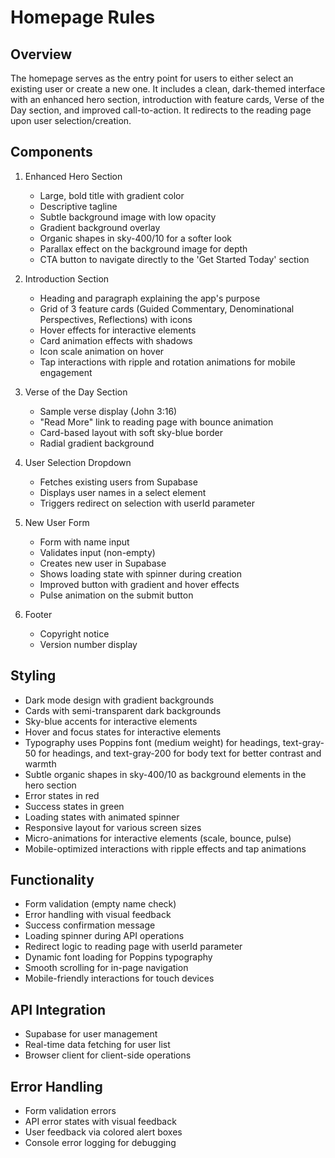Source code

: # Homepage Rules

## Overview

The homepage serves as the entry point for users to either select an existing user or create a new one. It includes a clean, dark-themed interface with an enhanced hero section, introduction with feature cards, Verse of the Day section, and improved call-to-action. It redirects to the reading page upon user selection/creation.

## Components

1. Enhanced Hero Section

   - Large, bold title with gradient color
   - Descriptive tagline
   - Subtle background image with low opacity
   - Gradient background overlay
   - Organic shapes in sky-400/10 for a softer look
   - Parallax effect on the background image for depth
   - CTA button to navigate directly to the 'Get Started Today' section

2. Introduction Section

   - Heading and paragraph explaining the app's purpose
   - Grid of 3 feature cards (Guided Commentary, Denominational Perspectives, Reflections) with icons
   - Hover effects for interactive elements
   - Card animation effects with shadows
   - Icon scale animation on hover
   - Tap interactions with ripple and rotation animations for mobile engagement

3. Verse of the Day Section

   - Sample verse display (John 3:16)
   - "Read More" link to reading page with bounce animation
   - Card-based layout with soft sky-blue border
   - Radial gradient background

4. User Selection Dropdown

   - Fetches existing users from Supabase
   - Displays user names in a select element
   - Triggers redirect on selection with userId parameter

5. New User Form

   - Form with name input
   - Validates input (non-empty)
   - Creates new user in Supabase
   - Shows loading state with spinner during creation
   - Improved button with gradient and hover effects
   - Pulse animation on the submit button

6. Footer
   - Copyright notice
   - Version number display

## Styling

- Dark mode design with gradient backgrounds
- Cards with semi-transparent dark backgrounds
- Sky-blue accents for interactive elements
- Hover and focus states for interactive elements
- Typography uses Poppins font (medium weight) for headings, text-gray-50 for headings, and text-gray-200 for body text for better contrast and warmth
- Subtle organic shapes in sky-400/10 as background elements in the hero section
- Error states in red
- Success states in green
- Loading states with animated spinner
- Responsive layout for various screen sizes
- Micro-animations for interactive elements (scale, bounce, pulse)
- Mobile-optimized interactions with ripple effects and tap animations

## Functionality

- Form validation (empty name check)
- Error handling with visual feedback
- Success confirmation message
- Loading spinner during API operations
- Redirect logic to reading page with userId parameter
- Dynamic font loading for Poppins typography
- Smooth scrolling for in-page navigation
- Mobile-friendly interactions for touch devices

## API Integration

- Supabase for user management
- Real-time data fetching for user list
- Browser client for client-side operations

## Error Handling

- Form validation errors
- API error states with visual feedback
- User feedback via colored alert boxes
- Console error logging for debugging
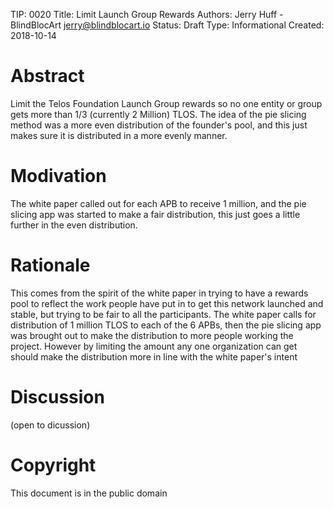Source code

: TIP: 0020
Title: Limit Launch Group Rewards
Authors: Jerry Huff - BlindBlocArt <jerry@blindblocart.io>
Status: Draft
Type: Informational
Created: 2018-10-14

# Abstract

Limit the Telos Foundation Launch Group rewards so no one entity or group gets more than 1/3 (currently 2 Million) TLOS.
The idea of the pie slicing method was a more even distribution of the founder's pool, and this just makes sure 
it is distributed in a more evenly manner.

# Modivation

The white paper called out for each APB to receive 1 million, and the pie slicing app was started to make a fair distribution, 
this just goes a little further in the even distribution.

# Rationale

This comes from the spirit of the white paper in trying to have a rewards pool to reflect the work people have put in to 
get this network launched and stable, but trying to be fair to all the participants. The white paper calls for distribution of
1 million TLOS to each of the 6 APBs, then the pie slicing app was brought out to make the distribution to more people working
the project. However by limiting the amount any one organization can get should make the distribution more in line with the
white paper's intent

# Discussion

(open to dicussion)

# Copyright

This document is in the public domain
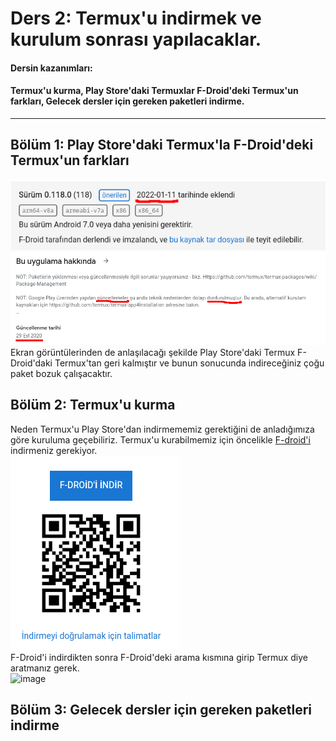 Ders 2: Termux'u indirmek ve kurulum sonrası yapılacaklar.
=
#### Dersin kazanımları:  
#### Termux'u kurma, Play Store'daki Termuxlar F-Droid'deki Termux'un farkları, Gelecek dersler için gereken paketleri indirme.
---
## Bölüm 1: Play Store'daki Termux'la F-Droid'deki Termux'un farkları  
![image](https://github.com/13egliB/termux-temel-egitim/blob/main/ders-2/fdroid-termux-version.png "F-Droid")  
![image](https://github.com/13egliB/termux-temel-egitim/blob/main/ders-2/playstore-termux-version.png "Play Store")  
Ekran görüntülerinden de anlaşılacağı şekilde Play Store'daki Termux F-Droid'daki Termux'tan geri kalmıştır ve bunun sonucunda indireceğiniz çoğu paket bozuk çalışacaktır.  

## Bölüm 2: Termux'u kurma  
Neden Termux'u Play Store'dan indirmememiz gerektiğini de anladığımıza göre kuruluma geçebiliriz. Termux'u kurabilmemiz için öncelikle [F-droid'i](https://f-droid.org) indirmeniz gerekiyor.  
![image](https://github.com/13egliB/termux-temel-egitim/blob/main/ders-2/fdroid-download.png "F-Droid'i indir")  
F-Droid'i indirdikten sonra F-Droid'deki arama kısmına girip Termux diye aratmanız gerek.  
![image](burayalinkkoy "Termux'u indir")

## Bölüm 3: Gelecek dersler için gereken paketleri indirme  
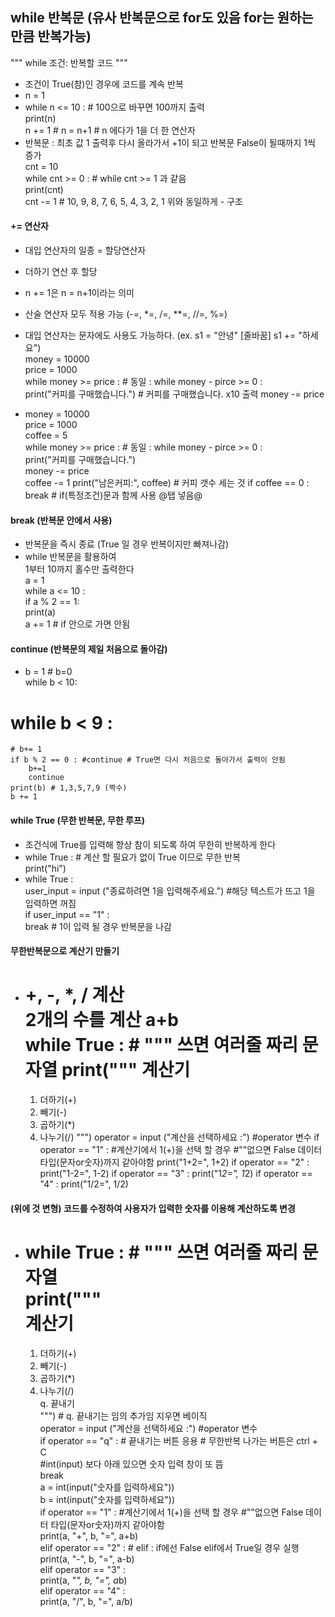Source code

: ## while 반복문 (유사 반복문으로 for도 있음 for는 원하는 만큼 반복가능)
"""
while 조건:
    반복할 코드
"""
- 조건이 True(참)인 경우에 코드를 계속 반복
- n = 1
- while n <= 10 : # 100으로 바꾸면 100까지 출력   
    print(n)  
    n += 1     # n = n+1 # n 에다가 1을 더 한 연산자 
- 반복문 : 최초 값 1 출력후 다시 올라가서 +1이 되고 반복문 False이 될때까지 1씩 증가  
cnt = 10  
while cnt >= 0 : # while cnt >= 1 과 같음  
    print(cnt)  
    cnt -= 1 # 10, 9, 8, 7, 6, 5, 4, 3, 2, 1 위와 동일하게 - 구조

#### += 연산자
- 대입 연산자의 일종 = 할당연산자
- 더하기 연산 후 할당
- n += 1은 n = n+1이라는 의미
- 산술 연산자 모두 적용 가능 (-=, *=, /=, **=, //=, %=)
- 대입 연산자는 문자에도 사용도 가능하다. (ex. s1 = "안녕" [줄바꿈] s1 += "하세요")  
money = 10000  
price = 1000  
while money >= price : # 동일 : while money - pirce >= 0 :  
    print("커피를 구매했습니다.") # 커피를 구매했습니다. x10 출력 
    money -= price

- money = 10000  
price = 1000  
coffee = 5  
while money >= price : # 동일 : while money - pirce >= 0 :  
    print("커피를 구매했습니다.")    
    money -= price  
    coffee -= 1
    print("남은커피:", coffee) # 커피 갯수 세는 것
    if coffee == 0 :
        break # if(특정조건)문과 함께 사용 @탭 넣음@
#### break (반복문 안에서 사용)
- 반복문을 즉시 종료 (True 일 경우 반복이지만 빠져나감) 
- while 반복문을 활용하여  
1부터 10까지 홀수만 출력한다  
a = 1  
while a <= 10 :  
    if a % 2 == 1:  
    print(a)  
    a += 1 # if 안으로 가면 안됨
#### continue (반복문의 제일 처음으로 돌아감)
- b = 1 # b=0   
while b < 10:  
# while b < 9 :  
    # b+= 1  
    if b % 2 == 0 : #continue # True면 다시 처음으로 돌아가서 출력이 안됨  
        b+=1  
        continue  
    print(b) # 1,3,5,7,9 (짝수)
    b += 1
 #### while True (무한 반복문, 무한 루프)  
- 조건식에 True를 입력해 항상 참이 되도록 하여 무한히 반복하게 한다  
- while True : # 계산 할 필요가 없이 True 이므로 무한 반복  
    print("hi")
- while True :  
    user_input = input ("종료하려면 1을 입력해주세요.") #해당 텍스트가 뜨고 1을 입력하면 꺼짐  
    if user_input == "1" :  
    break # 1이 입력 될 경우 반복문을 나감

#### 무한반복문으로 계산기 만들기
- +, -, *, / 계산  
2개의 수를 계산 a+b  
while True : # """ 쓰면 여러줄 짜리 문자열
    print("""
    계산기
    ======
    1. 더하기(+)
    2. 빼기(-)
    3. 곱하기(*)
    4. 나누기(/)
    """)
    operator = input ("계산을 선택하세요 :") #operator 변수
    if operator == "1" : #계산기에서 1(+)을 선택 할 경우 #""없으면 False 데이터 타입(문자or숫자)까지 같아야함
        print("1+2=", 1+2)
    if operator == "2" :
        print("1-2=", 1-2)
    if operator == "3" :
        print("1*2=", 1*2)
    if operator == "4" :
        print("1/2=", 1/2)

#### (위에 것 변형) 코드를 수정하여 사용자가 입력한 숫자를 이용해 계산하도록 변경
- while True : # """ 쓰면 여러줄 짜리 문자열  
    print("""  
    계산기  
    ======  
    1. 더하기(+)  
    2. 빼기(-)  
    3. 곱하기(*)  
    4. 나누기(/)  
    q. 끝내기   
    """) # q. 끝내기는 임의 추가임 지우면 베이직  
    operator = input ("계산을 선택하세요 :") #operator 변수  
    if operator == "q" : # 끝내기는 버튼 응용 #  무한반복 나가는 버튼은 ctrl + C  
        #int(input) 보다 아래 있으면 숫자 입력 창이 또 뜸  
        break  
        a = int(input("숫자를 입력하세요"))  
        b = int(input("숫자를 입력하세요"))  
    if operator == "1" : #계산기에서 1(+)을 선택 할 경우 #""없으면 False 데이터 타입(문자or숫자)까지 같아야함  
        print(a, "+", b, "=", a+b)  
    elif operator == "2" : # elif : if에선 False elif에서 True일 경우 실행  
        print(a, "-", b, "=", a-b)  
    elif operator == "3" :  
        print(a, "*", b, "=", a*b)  
    elif operator == "4" :  
        print(a, "/", b, "=", a/b)

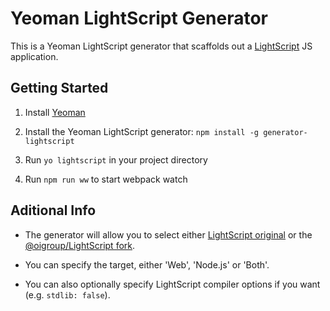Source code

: # Yeoman LightScript Generator

This is a Yeoman LightScript generator that scaffolds out a [LightScript](http://www.lightscript.org/docs/) JS application.

## Getting Started

  1. Install [Yeoman](http://yeoman.io/)

  2. Install the Yeoman LightScript generator: `npm install -g generator-lightscript`

  3. Run `yo lightscript` in your project directory

  4. Run `npm run ww` to start webpack watch


## Aditional Info

  * The generator will allow you to select either [LightScript original](http://www.lightscript.org/docs/) or the [@oigroup/LightScript fork](https://wcjohnson.github.io/lightscript/docs/).

  * You can specify the target, either 'Web', 'Node.js' or 'Both'.

  * You can also optionally specify LightScript compiler options if you want (e.g. `stdlib: false`).
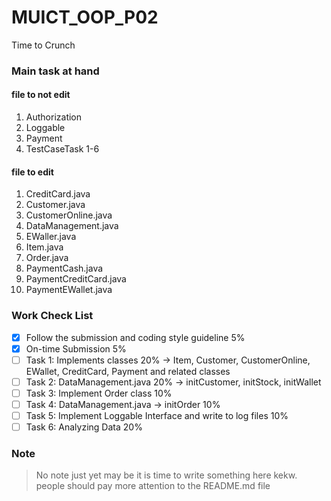 # MUICT_OOP_P02
Time to Crunch
### Main task at hand
> 
#### file to not edit
1. Authorization
2. Loggable
3. Payment
4. TestCaseTask 1-6
#### file to edit
1. CreditCard.java
2. Customer.java
3. CustomerOnline.java
4. DataManagement.java
5. EWaller.java
6. Item.java
7. Order.java
8. PaymentCash.java
9. PaymentCreditCard.java
10. PaymentEWallet.java
### Work Check List
- [x] Follow the submission and coding style guideline 5%
- [x] On-time Submission 5%
- [ ] Task 1: Implements classes 20%     -> Item, Customer, CustomerOnline, EWallet, CreditCard, Payment and related classes
- [ ] Task 2: DataManagement.java 20%    -> initCustomer, initStock, initWallet 
- [ ] Task 3: Implement Order class 10%
- [ ] Task 4: DataManagement.java -> initOrder 10%
- [ ] Task 5: Implement Loggable Interface and write to log files 10%
- [ ] Task 6: Analyzing Data 20%
### Note
> No note just yet may be it is time to write something here kekw.
> people should pay more attention to the README.md file
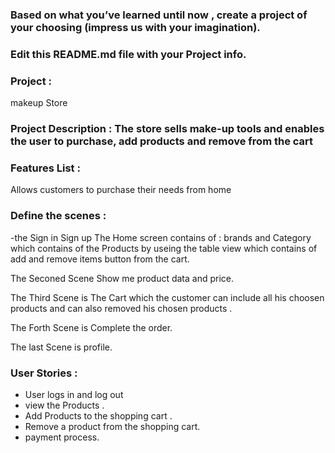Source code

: 

### Based on what you’ve learned until now , create a project of your choosing (impress us with your imagination).
### Edit this README.md file with your Project info.


### Project : 
makeup Store

### Project Description : The store sells make-up tools and enables the user to purchase, add products and remove from the cart


### Features List :
Allows customers to purchase their needs from home

### Define the scenes : 
-the Sign in
Sign up
The Home screen contains of :
 brands and Category which contains of the Products by useing the table view which contains of add and remove items button from the cart.


The Seconed Scene Show me product data and price.

The Third Scene is The Cart which the customer can include all his choosen products and can also removed his chosen products .

The Forth Scene is Complete the order.

The last Scene is profile.

### User Stories :
- User logs in and log out
- view the Products .
- Add Products to the shopping cart .
- Remove a product from the shopping cart.   
- payment process.



#### 

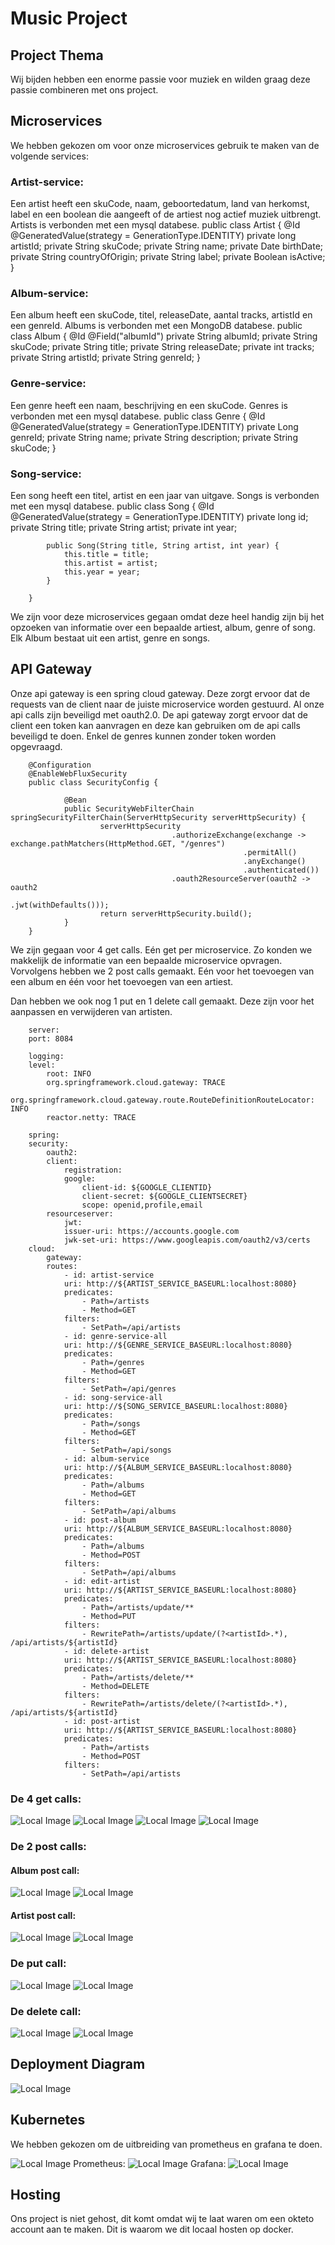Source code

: # Music Project

## Project Thema
Wij bijden hebben een enorme passie voor muziek en wilden graag deze passie combineren met ons project. 

## Microservices
We hebben gekozen om voor onze microservices gebruik te maken van de volgende services:
### Artist-service:
Een artist heeft een skuCode, naam, geboortedatum, land van herkomst, 
label en een boolean die aangeeft of de artiest nog actief muziek uitbrengt. 
Artists is verbonden met een mysql databese. 
        public class Artist {
            @Id
            @GeneratedValue(strategy = GenerationType.IDENTITY)
            private long artistId;
            private String skuCode;
            private String name;
            private Date birthDate;
            private String countryOfOrigin;
            private String label;
            private Boolean isActive;
        }
### Album-service:
Een album heeft een skuCode, titel, releaseDate, aantal tracks, artistId en een genreId.
Albums is verbonden met een MongoDB databese. 
        public class Album {
            @Id
            @Field("albumId")
            private String albumId;
            private String skuCode;
            private String title;
            private String releaseDate;
            private int tracks;
            private String artistId;
            private String genreId;
        }
### Genre-service:
Een genre heeft een naam, beschrijving en een skuCode.
Genres is verbonden met een mysql databese. 
        public class Genre {
            @Id 
            @GeneratedValue(strategy = GenerationType.IDENTITY)
            private Long genreId;
            private String name;
            private String description;
            private String skuCode;
        }
### Song-service:
Een song heeft een titel, artist en een jaar van uitgave.
Songs is verbonden met een mysql databese. 
        public class Song {
            @Id
            @GeneratedValue(strategy = GenerationType.IDENTITY)
            private long id;
            private String title;
            private String artist;
            private int year;

            public Song(String title, String artist, int year) {
                this.title = title;
                this.artist = artist;
                this.year = year;
            }
            
        }

We zijn voor deze microservices gegaan omdat deze heel handig zijn bij het opzoeken van informatie over een bepaalde artiest, album, genre of song.
Elk Album bestaat uit een artist, genre en songs.

## API Gateway
Onze api gateway is een spring cloud gateway. Deze zorgt ervoor dat de requests van de client naar de juiste microservice worden gestuurd.
Al onze api calls zijn beveiligd met oauth2.0. De api gateway zorgt ervoor dat de client een token kan aanvragen en deze kan gebruiken om de api calls beveiligd te doen.
Enkel de genres kunnen zonder token worden opgevraagd.

        @Configuration
        @EnableWebFluxSecurity
        public class SecurityConfig {

                @Bean
                public SecurityWebFilterChain springSecurityFilterChain(ServerHttpSecurity serverHttpSecurity) {
                        serverHttpSecurity
                                        .authorizeExchange(exchange -> exchange.pathMatchers(HttpMethod.GET, "/genres")
                                                        .permitAll()
                                                        .anyExchange()
                                                        .authenticated())
                                        .oauth2ResourceServer(oauth2 -> oauth2
                                                        .jwt(withDefaults()));
                        return serverHttpSecurity.build();
                }
        }

We zijn gegaan voor 4 get calls. Eén get per microservice. Zo konden we makkelijk de informatie van een bepaalde microservice opvragen. Vorvolgens hebben we 2 post calls gemaakt. Eén voor het toevoegen van een album en één voor het toevoegen van een artiest.

Dan hebben we ook nog 1 put en 1 delete call gemaakt. Deze zijn voor het aanpassen en verwijderen van artisten.

        server:
        port: 8084

        logging:
        level:
            root: INFO
            org.springframework.cloud.gateway: TRACE
            org.springframework.cloud.gateway.route.RouteDefinitionRouteLocator: INFO
            reactor.netty: TRACE

        spring:
        security:
            oauth2:
            client:
                registration:
                google:
                    client-id: ${GOOGLE_CLIENTID}
                    client-secret: ${GOOGLE_CLIENTSECRET}
                    scope: openid,profile,email
            resourceserver:
                jwt:
                issuer-uri: https://accounts.google.com
                jwk-set-uri: https://www.googleapis.com/oauth2/v3/certs
        cloud:
            gateway:
            routes:
                - id: artist-service
                uri: http://${ARTIST_SERVICE_BASEURL:localhost:8080}
                predicates:
                    - Path=/artists
                    - Method=GET
                filters:
                    - SetPath=/api/artists
                - id: genre-service-all
                uri: http://${GENRE_SERVICE_BASEURL:localhost:8080}
                predicates:
                    - Path=/genres
                    - Method=GET
                filters:
                    - SetPath=/api/genres
                - id: song-service-all
                uri: http://${SONG_SERVICE_BASEURL:localhost:8080}
                predicates:
                    - Path=/songs
                    - Method=GET
                filters:
                    - SetPath=/api/songs
                - id: album-service
                uri: http://${ALBUM_SERVICE_BASEURL:localhost:8080}
                predicates:
                    - Path=/albums
                    - Method=GET
                filters:
                    - SetPath=/api/albums
                - id: post-album
                uri: http://${ALBUM_SERVICE_BASEURL:localhost:8080}
                predicates:
                    - Path=/albums
                    - Method=POST
                filters:
                    - SetPath=/api/albums
                - id: edit-artist
                uri: http://${ARTIST_SERVICE_BASEURL:localhost:8080}
                predicates:
                    - Path=/artists/update/**
                    - Method=PUT
                filters:
                    - RewritePath=/artists/update/(?<artistId>.*), /api/artists/${artistId}
                - id: delete-artist
                uri: http://${ARTIST_SERVICE_BASEURL:localhost:8080}
                predicates:
                    - Path=/artists/delete/**
                    - Method=DELETE
                filters:
                    - RewritePath=/artists/delete/(?<artistId>.*), /api/artists/${artistId}
                - id: post-artist
                uri: http://${ARTIST_SERVICE_BASEURL:localhost:8080}
                predicates:
                    - Path=/artists
                    - Method=POST
                filters:
                    - SetPath=/api/artists

### De 4 get calls:
![Local Image](/Images/AlbumGet.png)
![Local Image](/Images/ArtistGet.png)
![Local Image](/Images/SongGet.png)
![Local Image](/Images/GenreGet.png)


### De 2 post calls:

#### Album post call:
![Local Image](/Images/AlbumPost.png)
![Local Image](/Images/AlbumAfterPost.png)

#### Artist post call:
![Local Image](/Images/ArtistPost.png)
![Local Image](/Images/artistAfterPost.png)

### De put call:
![Local Image](/Images/ArtistPut.png)
![Local Image](/Images/ArtistAfterPut.png)

### De delete call:
![Local Image](/Images/ArtistDelete.png)
![Local Image](/Images/ArtistAfterDelete.png)



## Deployment Diagram
![Local Image](/Images/schema.png)



## Kubernetes
We hebben gekozen om de uitbreiding van prometheus en grafana te doen. 

![Local Image](/Images/Screenshot%202024-01-03%20at%2020.11.46.png)
Prometheus:
![Local Image](/Images/Screenshot%202024-01-03%20at%2020.14.56.png)
Grafana:
![Local Image](/Images/Screenshot%202024-01-03%20at%2020.16.36.png)


## Hosting
Ons project is niet gehost, dit komt omdat wij te laat waren om een okteto account aan te maken. Dit is waarom we dit locaal hosten op docker.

[Required action]
Each line from the first line of the listing above through the line containing "- Displays user names in a select element" is to be written out exactly, and the pictures are to be left out.

[Answer to the exercise]
Source code

: # Homepage Rules

## Overview

The homepage serves as the entry point for users to either select an existing user or create a new one. It includes a clean, dark-themed interface with an enhanced hero section, introduction with feature cards, Verse of the Day section, and improved call-to-action. It redirects to the reading page upon user selection/creation.

## Components

1. Enhanced Hero Section

   - Large, bold title with gradient color
   - Descriptive tagline
   - Subtle background image with low opacity
   - Gradient background overlay
   - Organic shapes in sky-400/10 for a softer look
   - Parallax effect on the background image for depth
   - CTA button to navigate directly to the 'Get Started Today' section

2. Introduction Section

   - Heading and paragraph explaining the app's purpose
   - Grid of 3 feature cards (Guided Commentary, Denominational Perspectives, Reflections) with icons
   - Hover effects for interactive elements
   - Card animation effects with shadows
   - Icon scale animation on hover
   - Tap interactions with ripple and rotation animations for mobile engagement

3. Verse of the Day Section

   - Sample verse display (John 3:16)
   - "Read More" link to reading page with bounce animation
   - Card-based layout with soft sky-blue border
   - Radial gradient background

4. User Selection Dropdown

   - Fetches existing users from Supabase
   - Displays user names in a select element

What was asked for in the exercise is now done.